Records from a data collection
********

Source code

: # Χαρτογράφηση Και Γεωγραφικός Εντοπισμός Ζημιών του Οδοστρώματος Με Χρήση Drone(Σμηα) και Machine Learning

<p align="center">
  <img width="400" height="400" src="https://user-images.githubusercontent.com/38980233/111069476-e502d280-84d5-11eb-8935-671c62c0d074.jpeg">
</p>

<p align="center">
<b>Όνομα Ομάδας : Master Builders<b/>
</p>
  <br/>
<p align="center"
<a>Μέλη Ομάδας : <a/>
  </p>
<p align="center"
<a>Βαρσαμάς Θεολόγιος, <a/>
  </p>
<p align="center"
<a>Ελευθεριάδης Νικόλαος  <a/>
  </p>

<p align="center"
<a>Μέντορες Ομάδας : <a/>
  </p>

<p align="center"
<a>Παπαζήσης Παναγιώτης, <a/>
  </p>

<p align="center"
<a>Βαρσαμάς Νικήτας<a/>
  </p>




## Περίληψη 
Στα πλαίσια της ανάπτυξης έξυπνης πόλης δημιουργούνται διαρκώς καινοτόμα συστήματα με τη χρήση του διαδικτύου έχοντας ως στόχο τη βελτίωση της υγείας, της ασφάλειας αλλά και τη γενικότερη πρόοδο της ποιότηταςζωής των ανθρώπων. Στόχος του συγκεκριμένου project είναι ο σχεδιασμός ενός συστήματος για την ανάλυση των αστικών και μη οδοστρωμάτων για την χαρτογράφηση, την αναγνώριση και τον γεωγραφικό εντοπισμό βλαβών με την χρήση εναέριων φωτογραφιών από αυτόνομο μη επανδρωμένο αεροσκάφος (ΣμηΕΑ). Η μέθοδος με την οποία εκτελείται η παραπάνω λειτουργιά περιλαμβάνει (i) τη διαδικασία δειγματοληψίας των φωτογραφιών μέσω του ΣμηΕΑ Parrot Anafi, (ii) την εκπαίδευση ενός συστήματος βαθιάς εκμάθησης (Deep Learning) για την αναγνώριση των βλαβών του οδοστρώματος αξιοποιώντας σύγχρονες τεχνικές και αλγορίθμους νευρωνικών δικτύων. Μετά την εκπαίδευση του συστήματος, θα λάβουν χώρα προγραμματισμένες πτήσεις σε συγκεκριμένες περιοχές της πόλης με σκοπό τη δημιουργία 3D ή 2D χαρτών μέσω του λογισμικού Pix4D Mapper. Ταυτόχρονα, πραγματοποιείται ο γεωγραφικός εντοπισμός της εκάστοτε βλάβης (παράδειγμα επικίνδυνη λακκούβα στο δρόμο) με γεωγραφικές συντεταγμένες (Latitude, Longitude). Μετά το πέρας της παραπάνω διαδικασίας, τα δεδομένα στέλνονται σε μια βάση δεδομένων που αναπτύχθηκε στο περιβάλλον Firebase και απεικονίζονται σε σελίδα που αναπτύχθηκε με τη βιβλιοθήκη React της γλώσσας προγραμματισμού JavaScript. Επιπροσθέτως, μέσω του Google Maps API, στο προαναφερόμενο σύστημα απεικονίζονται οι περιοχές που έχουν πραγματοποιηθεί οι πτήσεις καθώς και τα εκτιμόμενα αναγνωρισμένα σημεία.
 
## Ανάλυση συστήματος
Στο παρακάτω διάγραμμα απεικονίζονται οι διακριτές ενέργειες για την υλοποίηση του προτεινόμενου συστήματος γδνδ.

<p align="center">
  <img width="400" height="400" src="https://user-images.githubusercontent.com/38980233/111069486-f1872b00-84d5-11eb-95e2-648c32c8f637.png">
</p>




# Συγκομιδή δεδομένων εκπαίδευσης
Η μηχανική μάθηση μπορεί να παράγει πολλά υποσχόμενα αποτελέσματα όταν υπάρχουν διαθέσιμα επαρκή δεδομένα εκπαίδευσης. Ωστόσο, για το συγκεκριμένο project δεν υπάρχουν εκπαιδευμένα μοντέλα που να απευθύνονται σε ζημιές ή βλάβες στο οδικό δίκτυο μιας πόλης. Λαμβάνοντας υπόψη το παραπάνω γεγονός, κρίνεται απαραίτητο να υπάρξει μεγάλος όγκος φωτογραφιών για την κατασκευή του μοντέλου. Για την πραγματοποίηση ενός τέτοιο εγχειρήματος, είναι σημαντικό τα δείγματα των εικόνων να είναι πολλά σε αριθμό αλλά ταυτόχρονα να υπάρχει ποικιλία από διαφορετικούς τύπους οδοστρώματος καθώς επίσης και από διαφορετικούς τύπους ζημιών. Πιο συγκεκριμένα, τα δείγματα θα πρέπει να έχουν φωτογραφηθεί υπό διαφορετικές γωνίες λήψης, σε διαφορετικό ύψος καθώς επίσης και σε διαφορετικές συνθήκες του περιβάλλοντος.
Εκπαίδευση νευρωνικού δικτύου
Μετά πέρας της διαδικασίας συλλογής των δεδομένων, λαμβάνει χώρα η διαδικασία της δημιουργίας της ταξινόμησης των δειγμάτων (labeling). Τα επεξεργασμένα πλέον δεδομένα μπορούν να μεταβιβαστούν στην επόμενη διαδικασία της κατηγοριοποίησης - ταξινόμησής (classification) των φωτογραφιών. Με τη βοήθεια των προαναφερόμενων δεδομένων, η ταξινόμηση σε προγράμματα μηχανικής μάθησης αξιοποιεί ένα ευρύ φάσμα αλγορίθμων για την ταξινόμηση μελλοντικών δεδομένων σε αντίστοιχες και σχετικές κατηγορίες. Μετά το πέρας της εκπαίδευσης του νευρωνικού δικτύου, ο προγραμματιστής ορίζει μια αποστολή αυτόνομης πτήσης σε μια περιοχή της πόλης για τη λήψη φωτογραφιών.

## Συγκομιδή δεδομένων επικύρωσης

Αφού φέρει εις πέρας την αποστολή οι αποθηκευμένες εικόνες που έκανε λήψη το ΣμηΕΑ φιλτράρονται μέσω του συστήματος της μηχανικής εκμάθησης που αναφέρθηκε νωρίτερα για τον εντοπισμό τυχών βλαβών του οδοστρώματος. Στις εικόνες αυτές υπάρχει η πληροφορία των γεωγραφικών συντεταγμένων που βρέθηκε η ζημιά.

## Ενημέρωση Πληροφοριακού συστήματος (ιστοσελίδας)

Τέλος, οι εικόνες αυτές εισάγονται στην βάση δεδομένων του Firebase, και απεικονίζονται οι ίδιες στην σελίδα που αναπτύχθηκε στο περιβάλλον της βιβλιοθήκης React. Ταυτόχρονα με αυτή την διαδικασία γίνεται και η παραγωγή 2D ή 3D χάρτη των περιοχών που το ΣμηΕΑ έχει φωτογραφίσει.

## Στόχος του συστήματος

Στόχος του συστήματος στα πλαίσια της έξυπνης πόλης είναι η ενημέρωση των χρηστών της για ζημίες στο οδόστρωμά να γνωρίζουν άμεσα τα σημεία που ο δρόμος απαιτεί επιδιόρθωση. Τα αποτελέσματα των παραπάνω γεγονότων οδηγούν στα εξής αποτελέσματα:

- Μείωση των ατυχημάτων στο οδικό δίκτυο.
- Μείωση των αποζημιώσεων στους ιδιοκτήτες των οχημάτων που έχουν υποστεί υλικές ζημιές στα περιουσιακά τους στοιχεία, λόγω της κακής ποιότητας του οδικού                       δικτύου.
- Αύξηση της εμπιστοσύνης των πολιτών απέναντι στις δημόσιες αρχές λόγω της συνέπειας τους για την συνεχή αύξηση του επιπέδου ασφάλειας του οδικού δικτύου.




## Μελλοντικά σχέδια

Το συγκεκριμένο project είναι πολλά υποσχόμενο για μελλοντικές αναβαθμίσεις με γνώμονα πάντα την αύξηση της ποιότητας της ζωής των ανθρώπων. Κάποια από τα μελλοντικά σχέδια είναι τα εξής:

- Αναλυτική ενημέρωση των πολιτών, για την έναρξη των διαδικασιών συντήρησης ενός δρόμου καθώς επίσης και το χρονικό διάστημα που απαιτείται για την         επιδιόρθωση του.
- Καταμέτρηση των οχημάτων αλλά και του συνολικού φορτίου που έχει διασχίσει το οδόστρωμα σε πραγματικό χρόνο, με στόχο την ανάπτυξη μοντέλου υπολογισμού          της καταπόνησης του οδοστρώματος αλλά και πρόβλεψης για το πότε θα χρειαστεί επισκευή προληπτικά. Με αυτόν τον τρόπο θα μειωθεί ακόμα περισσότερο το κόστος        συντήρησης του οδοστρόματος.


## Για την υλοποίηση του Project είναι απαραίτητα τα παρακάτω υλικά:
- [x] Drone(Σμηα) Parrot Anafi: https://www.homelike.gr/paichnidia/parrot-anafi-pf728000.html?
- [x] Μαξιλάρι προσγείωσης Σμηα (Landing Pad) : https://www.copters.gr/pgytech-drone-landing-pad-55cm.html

********

Action item: In the entries above, find the line with "Το συγκεκριμένο project είναι" and the line with "- Αναλυτική ενημέρωση", then restate word for word both of them and every line between, with nothing more.

Answer to this problem:
Το συγκεκριμένο project είναι πολλά υποσχόμενο για μελλοντικές αναβαθμίσεις με γνώμονα πάντα την αύξηση της ποιότητας της ζωής των ανθρώπων. Κάποια από τα μελλοντικά σχέδια είναι τα εξής:

- Αναλυτική ενημέρωση των πολιτών, για την έναρξη των διαδικασιών συντήρησης ενός δρόμου καθώς επίσης και το χρονικό διάστημα που απαιτείται για την         επιδιόρθωση του.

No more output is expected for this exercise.